毎日3分の1以上の職員に在宅勤務などを促す取り組みが始まった県庁内。「テレワーク中」の文字も掲げられている=13日午後、県庁

 職員が新型コロナウイルスに感染するのを防ごうと、県は13日、各職場に出勤する職員を3分の2以下に抑える取り組みを始めた。毎日3分の1以上の職員に在宅勤務や休暇の取得を促し、通勤時などの感染リスクを減らす狙いだ。感染者数の動向を見極めながら当面続けるという。

 県は既に、緊急事態宣言の対象地域から通う職員には、原則として在宅勤務を命じている。福田富一(ふくだとみかず)知事が県内企業にもテレワークの実施を呼び掛けたことなどを受け、県も在宅勤務の対象を県内在住の職員にまで広げた。
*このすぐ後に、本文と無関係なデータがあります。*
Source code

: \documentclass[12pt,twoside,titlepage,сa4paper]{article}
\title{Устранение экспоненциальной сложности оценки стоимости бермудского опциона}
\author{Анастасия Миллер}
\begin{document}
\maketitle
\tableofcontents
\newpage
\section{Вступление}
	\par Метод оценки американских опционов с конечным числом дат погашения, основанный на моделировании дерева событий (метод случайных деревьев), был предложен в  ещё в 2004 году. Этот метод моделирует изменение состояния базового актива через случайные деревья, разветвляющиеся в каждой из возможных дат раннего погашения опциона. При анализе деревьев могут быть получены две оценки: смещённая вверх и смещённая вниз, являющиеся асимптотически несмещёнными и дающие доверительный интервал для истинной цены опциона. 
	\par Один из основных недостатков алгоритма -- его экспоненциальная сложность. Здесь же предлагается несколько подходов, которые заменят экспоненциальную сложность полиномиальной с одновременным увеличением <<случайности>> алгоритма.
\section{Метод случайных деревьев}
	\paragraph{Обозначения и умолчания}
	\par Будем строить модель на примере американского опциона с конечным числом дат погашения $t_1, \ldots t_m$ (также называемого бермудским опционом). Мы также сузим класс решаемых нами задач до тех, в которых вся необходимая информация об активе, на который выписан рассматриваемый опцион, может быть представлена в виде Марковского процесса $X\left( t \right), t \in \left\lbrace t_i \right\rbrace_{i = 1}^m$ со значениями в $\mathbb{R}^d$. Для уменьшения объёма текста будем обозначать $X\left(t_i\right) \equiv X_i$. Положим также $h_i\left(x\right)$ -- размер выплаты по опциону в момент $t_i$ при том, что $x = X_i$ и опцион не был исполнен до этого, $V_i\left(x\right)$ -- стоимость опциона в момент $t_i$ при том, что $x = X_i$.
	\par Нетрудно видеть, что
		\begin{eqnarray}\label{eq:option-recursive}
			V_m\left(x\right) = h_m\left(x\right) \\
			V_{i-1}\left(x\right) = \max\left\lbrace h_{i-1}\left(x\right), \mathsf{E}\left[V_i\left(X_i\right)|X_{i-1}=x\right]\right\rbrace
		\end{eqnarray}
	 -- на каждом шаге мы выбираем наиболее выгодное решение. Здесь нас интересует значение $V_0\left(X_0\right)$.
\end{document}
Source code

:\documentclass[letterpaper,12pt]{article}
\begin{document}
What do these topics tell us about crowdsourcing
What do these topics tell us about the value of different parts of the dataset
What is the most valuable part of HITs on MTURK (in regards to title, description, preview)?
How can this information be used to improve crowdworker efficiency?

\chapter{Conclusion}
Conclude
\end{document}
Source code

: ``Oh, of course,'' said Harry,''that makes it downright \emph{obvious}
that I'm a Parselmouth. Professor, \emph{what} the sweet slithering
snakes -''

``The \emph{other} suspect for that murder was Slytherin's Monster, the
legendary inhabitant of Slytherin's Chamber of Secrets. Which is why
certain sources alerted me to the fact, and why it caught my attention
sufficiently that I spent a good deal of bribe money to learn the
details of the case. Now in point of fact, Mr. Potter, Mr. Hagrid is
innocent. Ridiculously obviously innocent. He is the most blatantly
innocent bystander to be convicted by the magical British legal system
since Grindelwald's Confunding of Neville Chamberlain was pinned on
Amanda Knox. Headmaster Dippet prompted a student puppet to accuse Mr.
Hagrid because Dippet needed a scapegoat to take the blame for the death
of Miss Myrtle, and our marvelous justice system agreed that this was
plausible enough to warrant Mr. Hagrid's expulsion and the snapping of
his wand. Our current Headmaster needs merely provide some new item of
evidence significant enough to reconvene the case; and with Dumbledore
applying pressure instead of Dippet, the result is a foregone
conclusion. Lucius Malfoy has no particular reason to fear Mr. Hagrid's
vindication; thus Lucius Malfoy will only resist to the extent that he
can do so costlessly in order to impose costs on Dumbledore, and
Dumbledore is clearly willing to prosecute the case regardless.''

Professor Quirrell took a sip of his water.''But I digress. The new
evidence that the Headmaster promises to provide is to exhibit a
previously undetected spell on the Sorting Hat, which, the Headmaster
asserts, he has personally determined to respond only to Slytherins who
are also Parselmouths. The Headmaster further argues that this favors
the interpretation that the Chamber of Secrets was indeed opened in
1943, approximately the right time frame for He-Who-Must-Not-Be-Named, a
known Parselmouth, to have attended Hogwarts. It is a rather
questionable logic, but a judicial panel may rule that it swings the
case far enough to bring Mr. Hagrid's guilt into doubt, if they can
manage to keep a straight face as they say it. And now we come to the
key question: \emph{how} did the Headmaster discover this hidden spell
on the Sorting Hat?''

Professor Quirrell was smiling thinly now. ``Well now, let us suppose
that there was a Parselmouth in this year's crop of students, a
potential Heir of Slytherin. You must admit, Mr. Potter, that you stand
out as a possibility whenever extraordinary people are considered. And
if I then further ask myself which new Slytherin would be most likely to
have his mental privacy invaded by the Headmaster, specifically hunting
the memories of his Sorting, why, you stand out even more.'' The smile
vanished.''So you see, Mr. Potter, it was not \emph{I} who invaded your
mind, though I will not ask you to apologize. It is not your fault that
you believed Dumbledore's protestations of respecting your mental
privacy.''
 在宅勤務をする職員には、職場のノートパソコンを自宅に持ち帰ることや、セキュリティーを施した私有パソコンで作業することも認める。データ入力や資料作りなど自宅でも作業可能な業務に取り組んでもらうという。

 これまでは職場で感染者が出た場合、各課の課員全員が濃厚接触者として自宅待機を命じられる“全滅”の懸念もあった。県人事課は「毎日3分の1以上の職員を在宅勤務させることで、課内で感染者が出た場合にも行政サービスを継続することができる」としている。